Lights dimmed at UN Headquarters to observe Earth Hour in 2012.
UN Photo/Bo Li
Lights dimmed at UN Headquarters to observe Earth Hour in 2012.

UN to go dark globally for Earth Hour, promoting sustainable energy consumption

The United Nations will turn off the lights for one hour at its Headquarters in New York and other facilities around the world tomorrow in observance of “Earth Hour,” an annual global event to raise awareness on the need to take action on climate change through more sustainable energy consumption.

In the lead up to the Hour, Secretary-General Ban Ki-moon underlined the fact that governments, business and civil society all have a role to play in coming up with common sense answers for a cleaner, greener world.

“We participate with an undimmed determination to take action on climate change,” said Mr.
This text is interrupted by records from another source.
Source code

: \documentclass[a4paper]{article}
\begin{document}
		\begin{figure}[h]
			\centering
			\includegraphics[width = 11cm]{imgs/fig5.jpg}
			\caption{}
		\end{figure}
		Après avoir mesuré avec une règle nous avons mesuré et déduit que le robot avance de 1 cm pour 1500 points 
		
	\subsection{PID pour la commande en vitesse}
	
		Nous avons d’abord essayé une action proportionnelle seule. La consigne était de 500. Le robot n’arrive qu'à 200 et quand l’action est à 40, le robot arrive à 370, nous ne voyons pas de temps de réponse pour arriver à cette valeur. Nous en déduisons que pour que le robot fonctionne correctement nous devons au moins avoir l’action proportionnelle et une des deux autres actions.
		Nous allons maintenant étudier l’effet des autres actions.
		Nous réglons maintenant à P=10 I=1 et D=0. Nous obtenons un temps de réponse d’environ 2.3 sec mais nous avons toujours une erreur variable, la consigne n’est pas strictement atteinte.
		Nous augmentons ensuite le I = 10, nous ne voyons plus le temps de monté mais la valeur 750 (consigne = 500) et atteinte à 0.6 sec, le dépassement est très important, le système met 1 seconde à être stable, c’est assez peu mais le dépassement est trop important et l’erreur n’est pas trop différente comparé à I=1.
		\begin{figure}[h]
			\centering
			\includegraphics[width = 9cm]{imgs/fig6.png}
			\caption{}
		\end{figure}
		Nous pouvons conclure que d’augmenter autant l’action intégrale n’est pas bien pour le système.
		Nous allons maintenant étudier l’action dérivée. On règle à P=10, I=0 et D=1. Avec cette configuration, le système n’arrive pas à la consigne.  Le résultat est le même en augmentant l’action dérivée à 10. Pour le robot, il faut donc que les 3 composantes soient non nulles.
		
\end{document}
Ban, who in September launched an initiative to achieve universal and sustainable access to energy around the world.

Since his first year in office in 2007, Mr. Ban has urged the UN system to “lead by example” in reducing its carbon footprint. In New York, the UN is now buying all the electricity for the iconic Secretariat Building from renewable energy sources.

The switch to renewables, currently 100 per cent wind energy, has been done by purchasing Renewable Energy Certificates, a tradable certificate issued when electricity is generated and delivered to the grid from a qualifying renewable energy source.

Overall, the $1.9 billion renovation of the Secretariat aims to reduce energy consumption by 50 per cent and carbon emissions by 45 per cent. Action to reduce the UN’s impact on the environment is also being taken in UN offices throughout the world.

This is the fifth time that the UN will join many governments around the world that are participating in the Earth Hour event. In 2012, more than 7,000 cities and towns in 152 countries switched off their lights to show support for action on climate change and sustainable living.

Earth Hour was launched in 2007 in Australia by the World Wildlife Federation (WWF), the global conservation organization, which calls for people, organizations and cities to turn off their non-essential lights for one hour starting at 8:30 p.m. local time.

The Earth Hour event will take place one week after the vernal equinox – when night and day are the same duration in both hemispheres – which ensures that it will be night time for all people, wherever they are, at 8:30 in the evening.